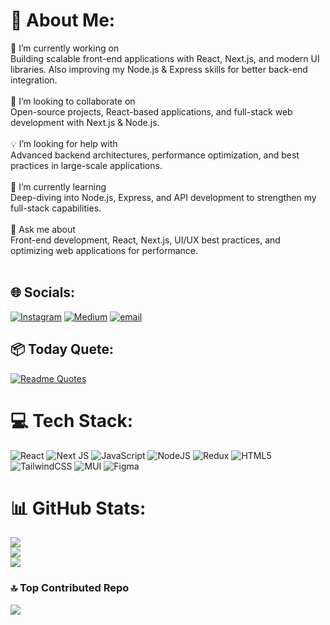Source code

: # 💫 About Me:
🚀 I’m currently working on<br>Building scalable front-end applications with React, Next.js, and modern UI libraries. Also improving my Node.js & Express skills for better back-end integration.<br><br>🤝 I’m looking to collaborate on<br>Open-source projects, React-based applications, and full-stack web development with Next.js & Node.js.<br><br>💡 I’m looking for help with<br>Advanced backend architectures, performance optimization, and best practices in large-scale applications.<br><br>🌱 I’m currently learning<br>Deep-diving into Node.js, Express, and API development to strengthen my full-stack capabilities.<br><br>💬 Ask me about<br>Front-end development, React, Next.js, UI/UX best practices, and optimizing web applications for performance.<br><br>


## 🌐 Socials:
[![Instagram](https://img.shields.io/badge/Instagram-%23E4405F.svg?logo=Instagram&logoColor=white)](https://instagram.com/callmemamdd) [![Medium](https://img.shields.io/badge/Medium-12100E?logo=medium&logoColor=white)](https://medium.com/@Mohammad.ps) [![email](https://img.shields.io/badge/Email-D14836?logo=gmail&logoColor=white)](mailto:mhmdpsr6@gmail.com) 

## 📦 Today Quete:
[![Readme Quotes](https://quotes-github-readme.vercel.app/api?type=horizontal&theme=dark)](https://github.com/piyushsuthar/github-readme-quotes)

# 💻 Tech Stack:
![React](https://img.shields.io/badge/React-20232A?style=for-the-badge&logo=react&logoColor=61DAFB) ![Next JS](https://img.shields.io/badge/Next-black?style=for-the-badge&logo=next.js&logoColor=white) ![JavaScript](https://img.shields.io/badge/javascript-%23323330.svg?style=for-the-badge&logo=javascript&logoColor=%23F7DF1E) ![NodeJS](https://img.shields.io/badge/node.js-6DA55F?style=for-the-badge&logo=node.js&logoColor=white)   ![Redux](https://img.shields.io/badge/redux-%23593d88.svg?style=for-the-badge&logo=redux&logoColor=white) ![HTML5](https://img.shields.io/badge/html5-%23E34F26.svg?style=for-the-badge&logo=html5&logoColor=white)  ![TailwindCSS](https://img.shields.io/badge/tailwindcss-%2338B2AC.svg?style=for-the-badge&logo=tailwind-css&logoColor=white) ![MUI](https://img.shields.io/badge/MUI-%230081CB.svg?style=for-the-badge&logo=mui&logoColor=white) ![Figma](https://img.shields.io/badge/figma-%23F24E1E.svg?style=for-the-badge&logo=figma&logoColor=white)
# 📊 GitHub Stats:
![](https://github-readme-stats.vercel.app/api?username=Mohammad-pesaraklou&theme=dark&hide_border=false&include_all_commits=false&count_private=false)<br/>
![](https://github-readme-streak-stats.herokuapp.com/?user=Mohammad-pesaraklou&theme=dark&hide_border=false)<br/>
![](https://github-readme-stats.vercel.app/api/top-langs/?username=Mohammad-pesaraklou&theme=dark&hide_border=false&include_all_commits=false&count_private=false&layout=compact)

### 🔝 Top Contributed Repo
![](https://github-contributor-stats.vercel.app/api?username=Mohammad-pesaraklou&limit=5&theme=dark&combine_all_yearly_contributions=true)

<!-- Proudly created with GPRM ( https://gprm.itsvg.in ) -->
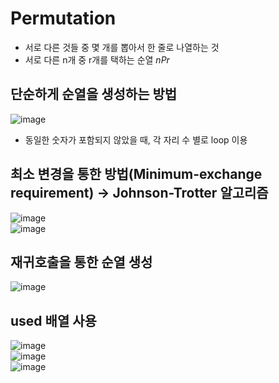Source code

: # Permutation
- 서로 다른 것들 중 몇 개를 뽑아서 한 줄로 나열하는 것
- 서로 다른 n개 중 r개를 택하는 순열 $nPr$

## 단순하게 순열을 생성하는 방법
![image](https://user-images.githubusercontent.com/108309396/227826518-d5b3157a-3fba-4880-95f4-834e8a4c6ae7.png)  
- 동일한 숫자가 포함되지 않았을 때, 각 자리 수 별로 loop 이용

## 최소 변경을 통한 방법(Minimum-exchange requirement) &rarr; Johnson-Trotter 알고리즘
![image](https://user-images.githubusercontent.com/108309396/227826756-3a4a8f4f-490c-4d54-b513-5ae9ed906d18.png)  
![image](https://user-images.githubusercontent.com/108309396/227826914-a80d0c7f-cccf-443a-a988-43f917479b6b.png)

## 재귀호출을 통한 순열 생성
![image](https://user-images.githubusercontent.com/108309396/227826971-808d589b-17cd-4d2d-b6ba-459fd195212f.png)  

## used 배열 사용
![image](https://user-images.githubusercontent.com/108309396/227828843-44a6e07a-2499-4703-91cd-97ae9f48c582.png)  
![image](https://user-images.githubusercontent.com/108309396/227828955-f45c0862-de02-404b-8f8f-51731c8dc28a.png)  
![image](https://user-images.githubusercontent.com/108309396/227829001-e18de9f9-86b8-4dda-95fa-3c110779e853.png)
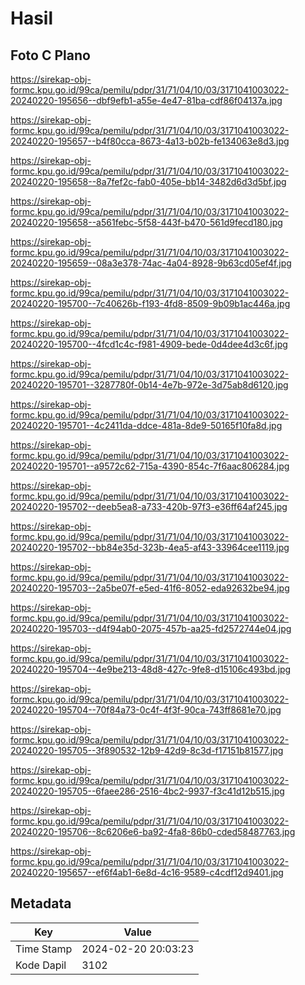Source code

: # Hasil

## Foto C Plano

https://sirekap-obj-formc.kpu.go.id/99ca/pemilu/pdpr/31/71/04/10/03/3171041003022-20240220-195656--dbf9efb1-a55e-4e47-81ba-cdf86f04137a.jpg

https://sirekap-obj-formc.kpu.go.id/99ca/pemilu/pdpr/31/71/04/10/03/3171041003022-20240220-195657--b4f80cca-8673-4a13-b02b-fe134063e8d3.jpg

https://sirekap-obj-formc.kpu.go.id/99ca/pemilu/pdpr/31/71/04/10/03/3171041003022-20240220-195658--8a7fef2c-fab0-405e-bb14-3482d6d3d5bf.jpg

https://sirekap-obj-formc.kpu.go.id/99ca/pemilu/pdpr/31/71/04/10/03/3171041003022-20240220-195658--a561febc-5f58-443f-b470-561d9fecd180.jpg

https://sirekap-obj-formc.kpu.go.id/99ca/pemilu/pdpr/31/71/04/10/03/3171041003022-20240220-195659--08a3e378-74ac-4a04-8928-9b63cd05ef4f.jpg

https://sirekap-obj-formc.kpu.go.id/99ca/pemilu/pdpr/31/71/04/10/03/3171041003022-20240220-195700--7c40626b-f193-4fd8-8509-9b09b1ac446a.jpg

https://sirekap-obj-formc.kpu.go.id/99ca/pemilu/pdpr/31/71/04/10/03/3171041003022-20240220-195700--4fcd1c4c-f981-4909-bede-0d4dee4d3c6f.jpg

https://sirekap-obj-formc.kpu.go.id/99ca/pemilu/pdpr/31/71/04/10/03/3171041003022-20240220-195701--3287780f-0b14-4e7b-972e-3d75ab8d6120.jpg

https://sirekap-obj-formc.kpu.go.id/99ca/pemilu/pdpr/31/71/04/10/03/3171041003022-20240220-195701--4c2411da-ddce-481a-8de9-50165f10fa8d.jpg

https://sirekap-obj-formc.kpu.go.id/99ca/pemilu/pdpr/31/71/04/10/03/3171041003022-20240220-195701--a9572c62-715a-4390-854c-7f6aac806284.jpg

https://sirekap-obj-formc.kpu.go.id/99ca/pemilu/pdpr/31/71/04/10/03/3171041003022-20240220-195702--deeb5ea8-a733-420b-97f3-e36ff64af245.jpg

https://sirekap-obj-formc.kpu.go.id/99ca/pemilu/pdpr/31/71/04/10/03/3171041003022-20240220-195702--bb84e35d-323b-4ea5-af43-33964cee1119.jpg

https://sirekap-obj-formc.kpu.go.id/99ca/pemilu/pdpr/31/71/04/10/03/3171041003022-20240220-195703--2a5be07f-e5ed-41f6-8052-eda92632be94.jpg

https://sirekap-obj-formc.kpu.go.id/99ca/pemilu/pdpr/31/71/04/10/03/3171041003022-20240220-195703--d4f94ab0-2075-457b-aa25-fd2572744e04.jpg

https://sirekap-obj-formc.kpu.go.id/99ca/pemilu/pdpr/31/71/04/10/03/3171041003022-20240220-195704--4e9be213-48d8-427c-9fe8-d15106c493bd.jpg

https://sirekap-obj-formc.kpu.go.id/99ca/pemilu/pdpr/31/71/04/10/03/3171041003022-20240220-195704--70f84a73-0c4f-4f3f-90ca-743ff8681e70.jpg

https://sirekap-obj-formc.kpu.go.id/99ca/pemilu/pdpr/31/71/04/10/03/3171041003022-20240220-195705--3f890532-12b9-42d9-8c3d-f17151b81577.jpg

https://sirekap-obj-formc.kpu.go.id/99ca/pemilu/pdpr/31/71/04/10/03/3171041003022-20240220-195705--6faee286-2516-4bc2-9937-f3c41d12b515.jpg

https://sirekap-obj-formc.kpu.go.id/99ca/pemilu/pdpr/31/71/04/10/03/3171041003022-20240220-195706--8c6206e6-ba92-4fa8-86b0-cded58487763.jpg

https://sirekap-obj-formc.kpu.go.id/99ca/pemilu/pdpr/31/71/04/10/03/3171041003022-20240220-195657--ef6f4ab1-6e8d-4c16-9589-c4cdf12d9401.jpg


## Metadata

| Key        | Value               |
| ---------- | ------------------- |
| Time Stamp | 2024-02-20 20:03:23 |
| Kode Dapil | 3102                |



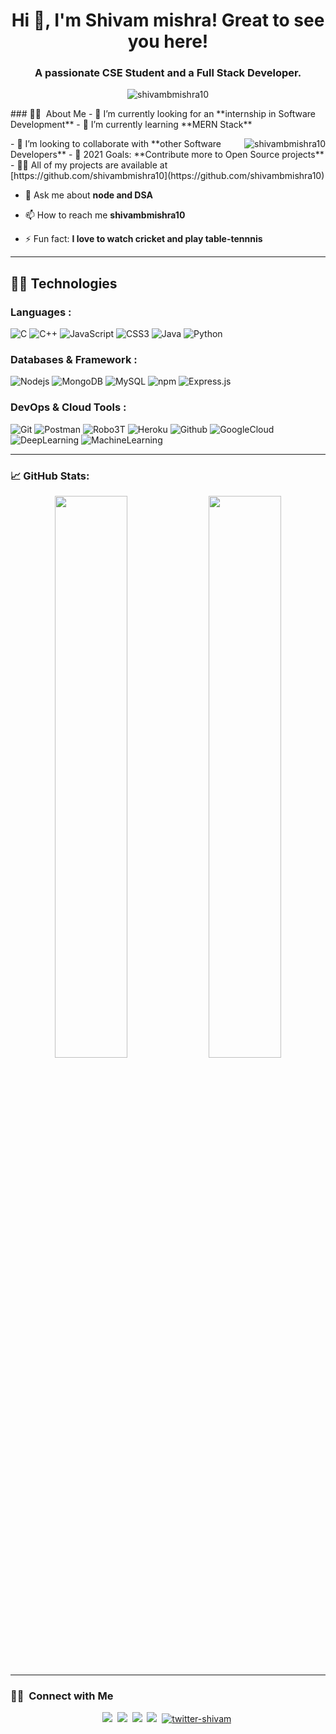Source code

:<h1 align="center">Hi 👋, I'm Shivam mishra! Great to see you here!</h1>
<h3 align="center">A passionate CSE Student and a Full Stack Developer.</h3>
<p align="center"> <img src="https://komarev.com/ghpvc/?username=shivambmishra10&label=Profile%20views&color=0e75b6&style=flat" alt="shivambmishra10" /> </p>
### 👨‍🎓 &nbsp;About Me
- 🔭 I’m currently looking for an **internship in Software Development**
- 🌱 I’m currently learning **MERN Stack** <p><img align="right" src="https://github-readme-stats.vercel.app/api/top-langs?username=shivambmishra10&show_icons=true&locale=en&layout=compact&theme=nightowl&hide_border=true" alt="shivambmishra10" /></p>
- 👯 I’m looking to collaborate with **other Software Developers**
- 🥅 2021 Goals: **Contribute more to Open Source projects**
- 👨‍💻 All of my projects are available at [https://github.com/shivambmishra10](https://github.com/shivambmishra10)

- 💬 Ask me about **node and DSA**

- 📫 How to reach me **shivambmishra10**
- ⚡ Fun fact: **I love to watch cricket and play table-tennnis**
<hr>



## 👨‍💻 Technologies


### Languages :
![C](https://img.shields.io/badge/C-00599C?style=for-the-badge&logo=c&logoColor=white)
![C++](https://img.shields.io/badge/C%2B%2B-00599C?style=for-the-badge&logo=c%2B%2B&logoColor=white)
![JavaScript](https://img.shields.io/badge/JavaScript-F7DF1E?style=for-the-badge&logo=javascript&logoColor=black)
![CSS3](https://img.shields.io/badge/CSS3-1572B6?style=for-the-badge&logo=css3&logoColor=white)
![Java](https://img.shields.io/badge/Java-ED8B00?style=for-the-badge&logo=java&logoColor=white)
![Python](https://img.shields.io/badge/Python-blue?style=for-the-badge&logo=python&logoColor=white)

### Databases & Framework :
![Nodejs](https://img.shields.io/badge/Node.js-339933?style=for-the-badge&logo=nodedotjs&logoColor=white)
![MongoDB](https://img.shields.io/badge/MongoDB-4EA94B?style=for-the-badge&logo=mongodb&logoColor=white)
![MySQL](https://img.shields.io/badge/MySQL-00000F?style=for-the-badge&logo=mysql&logoColor=white)
![npm](https://img.shields.io/badge/npm-CB3837?style=for-the-badge&logo=npm&logoColor=white)
![Express.js](https://img.shields.io/badge/Express.js-000000?style=for-the-badge&logo=express&logoColor=white)

### DevOps & Cloud Tools :
![Git](https://img.shields.io/badge/Git-F05032?style=for-the-badge&logo=git&logoColor=white)
![Postman](https://img.shields.io/badge/Postman-FF6C37?style=for-the-badge&logo=Postman&logoColor=white)
![Robo3T](https://img.shields.io/badge/Robo3T-red?style=for-the-badge&logo=Robo3T&logoColor=white)
![Heroku](https://img.shields.io/badge/Heroku-430098?style=for-the-badge&logo=heroku&logoColor=white)
![Github](https://img.shields.io/badge/GitHub-100000?style=for-the-badge&logo=github&logoColor=white)
![GoogleCloud](https://img.shields.io/badge/GoogleCloud-orange?style=for-the-badge&logo=googleCloud&logoColor=white)
![DeepLearning](https://img.shields.io/badge/DeepLearning-blue?style=for-the-badge&logo=DeepLearning&logoColor=white)
![MachineLearning](https://img.shields.io/badge/MachineLearning-pink?style=for-the-badge&logo=MachineLearning&logoColor=white)

<hr/>

### 📈 GitHub Stats:

<p align="center">
	
  <img width="48%" src="https://github-readme-stats.vercel.app/api?username=shivambmishra10&show_icons=true&theme=nightowl&hide_border=true" />
  <img width="48%" src="https://github-readme-streak-stats.herokuapp.com?user=shivambmishra10&theme=nightowl&hide_border=true&fire=DD2727" />
</p>

<hr/>

### 🤝🏻 &nbsp;Connect with Me


<p align="center">
<a href="https://github.com/shivambmishra10"><img src="https://img.shields.io/badge/GitHub-100000?style=for-the-badge&logo=github&logoColor=white"/></a>&nbsp;
<a href="https://www.linkedin.com/in/shivammishra10/"><img src="https://img.shields.io/badge/LinkedIn-0077B5?style=for-the-badge&logo=linkedin&logoColor=white"/></a>&nbsp;
<a href="https://instagram.com/shivambmishra10"><img src="https://img.shields.io/badge/Instagram-E4405F?style=for-the-badge&logo=instagram&logoColor=white"/></a>&nbsp;
<a href="https://mail.google.com/mail/?view=cm&fs=1&tf=1&to=shivambmishra10@gmail.com"><img src="https://img.shields.io/badge/Gmail-D14836?style=for-the-badge&logo=gmail&logoColor=white"/></a>&nbsp;
<a href="https://twitter.com/shivambmishra10" target="_blank"><img src="https://img.shields.io/badge/Twitter-1DA1F2?style=for-the-badge&logo=twitter&logoColor=white" alt="twitter-shivam" /></a>&nbsp;
</p>

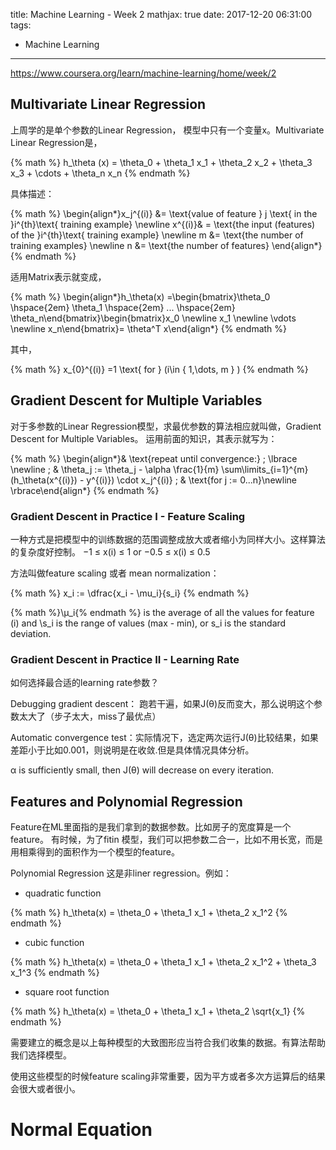 title: Machine Learning - Week 2
mathjax: true
date: 2017-12-20 06:31:00
tags:
- Machine Learning
---

https://www.coursera.org/learn/machine-learning/home/week/2

## Multivariate Linear Regression

上周学的是单个参数的Linear Regression， 模型中只有一个变量x。Multivariate Linear Regression是，

{% math %}
h_\theta (x) = \theta_0 + \theta_1 x_1 + \theta_2 x_2 + \theta_3 x_3 + \cdots + \theta_n x_n
{% endmath %}

具体描述：

{% math %}
\begin{align*}x_j^{(i)} &= \text{value of feature } j \text{ in the }i^{th}\text{ training example} \newline x^{(i)}& = \text{the input (features) of the }i^{th}\text{ training example} \newline m &= \text{the number of training examples} \newline n &= \text{the number of features} \end{align*}
{% endmath %}

适用Matrix表示就变成，

{% math %}
\begin{align*}h_\theta(x) =\begin{bmatrix}\theta_0 \hspace{2em} \theta_1 \hspace{2em} ... \hspace{2em} \theta_n\end{bmatrix}\begin{bmatrix}x_0 \newline x_1 \newline \vdots \newline x_n\end{bmatrix}= \theta^T x\end{align*}
{% endmath %}

其中，

{% math %}
x_{0}^{(i)} =1 \text{ for } (i\in { 1,\dots, m } )
{% endmath %}

## Gradient Descent for Multiple Variables

对于多参数的Linear Regression模型，求最优参数的算法相应就叫做，Gradient Descent for Multiple Variables。 运用前面的知识，其表示就写为：

{% math %}
\begin{align*}& \text{repeat until convergence:} \; \lbrace \newline \; & \theta_j := \theta_j - \alpha \frac{1}{m} \sum\limits_{i=1}^{m} (h_\theta(x^{(i)}) - y^{(i)}) \cdot x_j^{(i)} \; & \text{for j := 0...n}\newline \rbrace\end{align*}
{% endmath %}

### Gradient Descent in Practice I - Feature Scaling

一种方式是把模型中的训练数据的范围调整成放大或者缩小为同样大小。这样算法的复杂度好控制。
−1 ≤ x(i) ≤ 1
or
−0.5 ≤ x(i) ≤ 0.5

方法叫做feature scaling 或者 mean normalization：

{% math %}
x_i := \dfrac{x_i - \mu_i}{s_i}
{% endmath %}

{% math %}\μ_i{% endmath %} is the average of all the values for feature (i) and \s_i is the range of values (max - min), or s_i is the standard deviation.

### Gradient Descent in Practice II - Learning Rate

如何选择最合适的learning rate参数？

Debugging gradient descent： 跑若干遍，如果J(θ)反而变大，那么说明这个参数太大了（步子太大，miss了最优点）

Automatic convergence test：实际情况下，选定两次运行J(θ)比较结果，如果差距小于比如0.001，则说明是在收敛.但是具体情况具体分析。

 α is sufficiently small, then J(θ) will decrease on every iteration.

## Features and Polynomial Regression

Feature在ML里面指的是我们拿到的数据参数。比如房子的宽度算是一个feature。
有时候，为了fitin 模型，我们可以把参数二合一，比如不用长宽，而是用相乘得到的面积作为一个模型的feature。

Polynomial Regression
这是非liner regression。例如：

* quadratic function

{% math %}
h_\theta(x) = \theta_0 + \theta_1 x_1 + \theta_2 x_1^2
{% endmath %}

* cubic function

{% math %}
h_\theta(x) = \theta_0 + \theta_1 x_1 + \theta_2 x_1^2 + \theta_3 x_1^3
{% endmath %}

* square root function

{% math %}
h_\theta(x) = \theta_0 + \theta_1 x_1 + \theta_2 \sqrt{x_1}
{% endmath %}

需要建立的概念是以上每种模型的大致图形应当符合我们收集的数据。有算法帮助我们选择模型。

使用这些模型的时候feature scaling非常重要，因为平方或者多次方运算后的结果会很大或者很小。

# Normal Equation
^^^^^^^^
What to do
For the listing above, state how many lines contain the word "center", with no other words.

Answer area
5